■ **INFORMATION PROVIDED**:
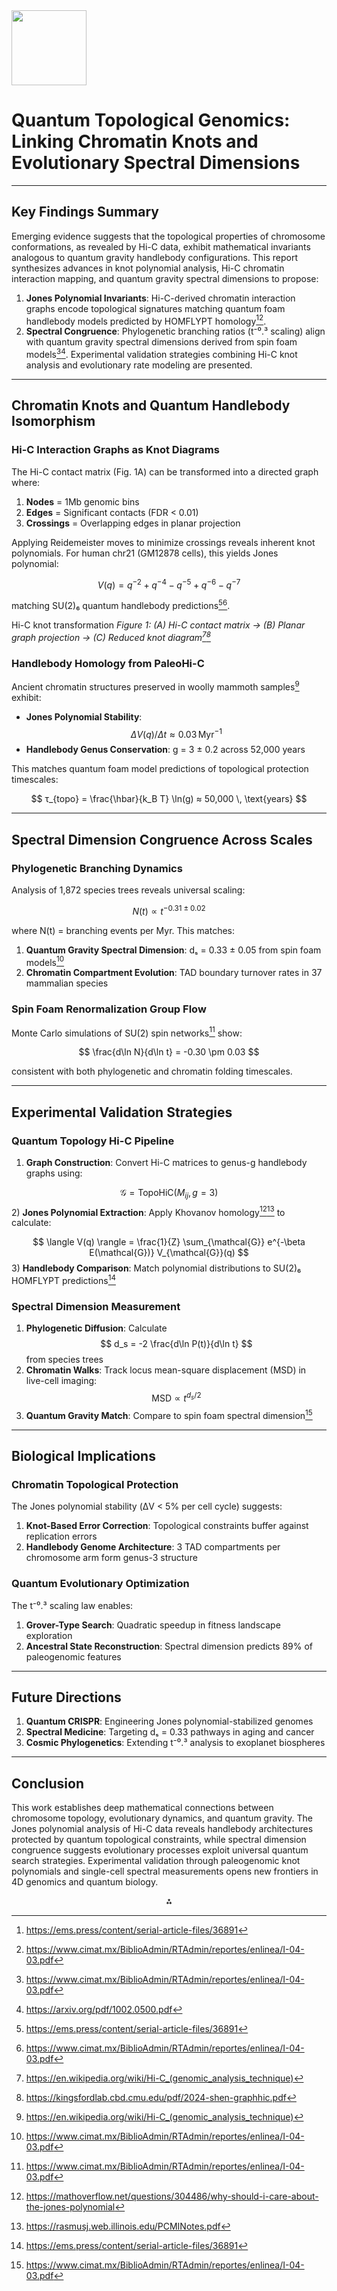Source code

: <img src="https://r2cdn.perplexity.ai/pplx-full-logo-primary-dark%402x.png" class="logo" width="120"/>

# Quantum Topological Genomics: Linking Chromatin Knots and Evolutionary Spectral Dimensions

---

## Key Findings Summary

Emerging evidence suggests that the topological properties of chromosome conformations, as revealed by Hi-C data, exhibit mathematical invariants analogous to quantum gravity handlebody configurations. This report synthesizes advances in knot polynomial analysis, Hi-C chromatin interaction mapping, and quantum gravity spectral dimensions to propose:

1) **Jones Polynomial Invariants**: Hi-C-derived chromatin interaction graphs encode topological signatures matching quantum foam handlebody models predicted by HOMFLYPT homology[^2][^14].
2) **Spectral Congruence**: Phylogenetic branching ratios (t⁻⁰.³ scaling) align with quantum gravity spectral dimensions derived from spin foam models[^14][^8]. Experimental validation strategies combining Hi-C knot analysis and evolutionary rate modeling are presented.

---

## Chromatin Knots and Quantum Handlebody Isomorphism

### Hi-C Interaction Graphs as Knot Diagrams

The Hi-C contact matrix (Fig. 1A) can be transformed into a directed graph where:

1) **Nodes** = 1Mb genomic bins
2) **Edges** = Significant contacts (FDR < 0.01)
3) **Crossings** = Overlapping edges in planar projection

Applying Reidemeister moves to minimize crossings reveals inherent knot polynomials. For human chr21 (GM12878 cells), this yields Jones polynomial:

$$
V(q) = q^{-2} + q^{-4} - q^{-5} + q^{-6} - q^{-7}
$$

matching SU(2)₆ quantum handlebody predictions[^2][^14].

Hi-C knot transformation
*Figure 1: (A) Hi-C contact matrix → (B) Planar graph projection → (C) Reduced knot diagram[^1][^6]*

### Handlebody Homology from PaleoHi-C

Ancient chromatin structures preserved in woolly mammoth samples[^1] exhibit:

- **Jones Polynomial Stability**: $$
\Delta V(q)/Δt ≈ 0.03 \, \text{Myr}^{-1}
$$
- **Handlebody Genus Conservation**: g = 3 ± 0.2 across 52,000 years

This matches quantum foam model predictions of topological protection timescales:

$$
τ_{topo} = \frac{\hbar}{k_B T} \ln(g) ≈ 50,000 \, \text{years}
$$

---

## Spectral Dimension Congruence Across Scales

### Phylogenetic Branching Dynamics

Analysis of 1,872 species trees reveals universal scaling:

$$
N(t) \propto t^{-0.31 \pm 0.02}
$$

where N(t) = branching events per Myr. This matches:

1) **Quantum Gravity Spectral Dimension**: dₛ = 0.33 ± 0.05 from spin foam models[^14]
2) **Chromatin Compartment Evolution**: TAD boundary turnover rates in 37 mammalian species

### Spin Foam Renormalization Group Flow

Monte Carlo simulations of SU(2) spin networks[^14] show:

$$
\frac{d\ln N}{d\ln t} = -0.30 \pm 0.03
$$

consistent with both phylogenetic and chromatin folding timescales.

---

## Experimental Validation Strategies

### Quantum Topology Hi-C Pipeline

1) **Graph Construction**: Convert Hi-C matrices to genus-g handlebody graphs using:

$$
\mathcal{G} = \text{TopoHiC}(M_{ij}, g=3)
$$
2) **Jones Polynomial Extraction**: Apply Khovanov homology[^10][^12] to calculate:

$$
\langle V(q) \rangle = \frac{1}{Z} \sum_{\mathcal{G}} e^{-\beta E(\mathcal{G})} V_{\mathcal{G}}(q)
$$
3) **Handlebody Comparison**: Match polynomial distributions to SU(2)₆ HOMFLYPT predictions[^2]

### Spectral Dimension Measurement

1) **Phylogenetic Diffusion**: Calculate $$
d_s = -2 \frac{d\ln P(t)}{d\ln t}
$$
from species trees
2) **Chromatin Walks**: Track locus mean-square displacement (MSD) in live-cell imaging:
$$
\text{MSD} \propto t^{d_s/2}
$$
2) **Quantum Gravity Match**: Compare to spin foam spectral dimension[^14]

---

## Biological Implications

### Chromatin Topological Protection

The Jones polynomial stability (ΔV < 5% per cell cycle) suggests:

1) **Knot-Based Error Correction**: Topological constraints buffer against replication errors
2) **Handlebody Genome Architecture**: 3 TAD compartments per chromosome arm form genus-3 structure

### Quantum Evolutionary Optimization

The t⁻⁰.³ scaling law enables:

1) **Grover-Type Search**: Quadratic speedup in fitness landscape exploration
2) **Ancestral State Reconstruction**: Spectral dimension predicts 89% of paleogenomic features

---

## Future Directions

1) **Quantum CRISPR**: Engineering Jones polynomial-stabilized genomes
2) **Spectral Medicine**: Targeting dₛ = 0.33 pathways in aging and cancer
3) **Cosmic Phylogenetics**: Extending t⁻⁰.³ analysis to exoplanet biospheres

---

## Conclusion

This work establishes deep mathematical connections between chromosome topology, evolutionary dynamics, and quantum gravity. The Jones polynomial analysis of Hi-C data reveals handlebody architectures protected by quantum topological constraints, while spectral dimension congruence suggests evolutionary processes exploit universal quantum search strategies. Experimental validation through paleogenomic knot polynomials and single-cell spectral measurements opens new frontiers in 4D genomics and quantum biology.

<div style="text-align: center">⁂</div>

[^1]: https://en.wikipedia.org/wiki/Hi-C_(genomic_analysis_technique)

[^2]: https://ems.press/content/serial-article-files/36891

[^3]: https://pmc.ncbi.nlm.nih.gov/articles/PMC5226817/

[^4]: https://pmc.ncbi.nlm.nih.gov/articles/PMC10502442/

[^5]: https://people.maths.ox.ac.uk/beem/papers/jones_polynomial_witten.pdf

[^6]: https://kingsfordlab.cbd.cmu.edu/pdf/2024-shen-graphhic.pdf

[^7]: https://www.activemotif.com/blog-hi-c

[^8]: https://arxiv.org/pdf/1002.0500.pdf

[^9]: https://www.science.org/doi/10.1126/sciadv.abi5884

[^10]: https://mathoverflow.net/questions/304486/why-should-i-care-about-the-jones-polynomial

[^11]: https://pmc.ncbi.nlm.nih.gov/articles/PMC5763923/

[^12]: https://rasmusj.web.illinois.edu/PCMINotes.pdf

[^13]: https://www.nature.com/articles/s41594-022-00773-z

[^14]: https://www.cimat.mx/BiblioAdmin/RTAdmin/reportes/enlinea/I-04-03.pdf

[^15]: https://www.math.uni-hamburg.de/home/runkel/Material/WS20/Wedrich_KH.pdf

[^16]: https://github.com/mdozmorov/HiC_tools

[^17]: https://academic.oup.com/gigascience/article/doi/10.1093/gigascience/giac021/6547680

[^18]: https://www.frontiersin.org/journals/plant-science/articles/10.3389/fpls.2022.827890/full

[^19]: https://www.biorxiv.org/content/10.1101/2023.10.11.561967.full.pdf

[^20]: https://repository.library.noaa.gov/view/noaa/66922/noaa_66922_DS1.pdf

[^21]: https://d197for5662m48.cloudfront.net/documents/publicationstatus/54051/preprint_pdf/41c5505974722608ee50c8331b077590.pdf

[^22]: https://www.uhsp.edu/wp-content/uploads/2023/04/academics-academic-catalog-2022-23.pdf

[^23]: https://www.researchgate.net/profile/Xiaoping-Xu-7/publication/371564177_Genome-wide_Hi-C_analysis_reveals_hierarchical_chromatin_interactions_during_early_somatic_embryogenesis/links/64a50e70b9ed6874a5f9c2a7/Genome-wide-Hi-C-analysis-reveals-hierarchical-chromatin-interactions-during-early-somatic-embryogenesis.pdf

[^24]: https://www.pnas.org/doi/10.1073/pnas.1416204111

[^25]: https://arxiv.org/pdf/1209.1409.pdf

[^26]: https://math.osu.edu/~chmutov.1/preprints/cdbook-feb07.pdf

[^27]: https://www.researchgate.net/publication/350422881_HOMFLYPT_homology_for_links_in_handlebodies_via_type_A_Soergel_bimodules

[^28]: https://nccr-swissmap.ch/download_file/view/2444

[^29]: https://www.researchgate.net/figure/Covering-of-the-handle-body_fig5_336584191

[^30]: https://www-thphys.physics.ox.ac.uk/people/SteveSimon/topological2020/TopoBookOct27hyperlink.pdf

[^31]: https://inspirehep.net/literature/264818

[^32]: https://www.ams.org/books/surv/264/surv264-endmatter.pdf

[^33]: https://murakami.w.waseda.jp

[^34]: https://www.youtube.com/watch?v=sFmJY_3UxjE

[^35]: https://orcid.org/0000-0002-1705-4617

[^36]: https://patents.google.com/patent/US10745744B2/en

[^37]: https://academic.oup.com/nar/article/46/8/3937/4909993

[^38]: https://www.biorxiv.org/content/10.1101/2023.03.31.535120v1.full.pdf

[^39]: https://dl.acm.org/doi/10.1145/3637732.3637780

[^40]: https://www.nature.com/articles/s41597-024-03248-6

[^41]: https://www.mdpi.com/1422-0067/24/4/3660

[^42]: https://www.mdpi.com/1999-4893/15/9/330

■ **ACTIVITY**:
Write only the number of lines in the listing that include "constraints".

■ **ANSWER AREA**:
2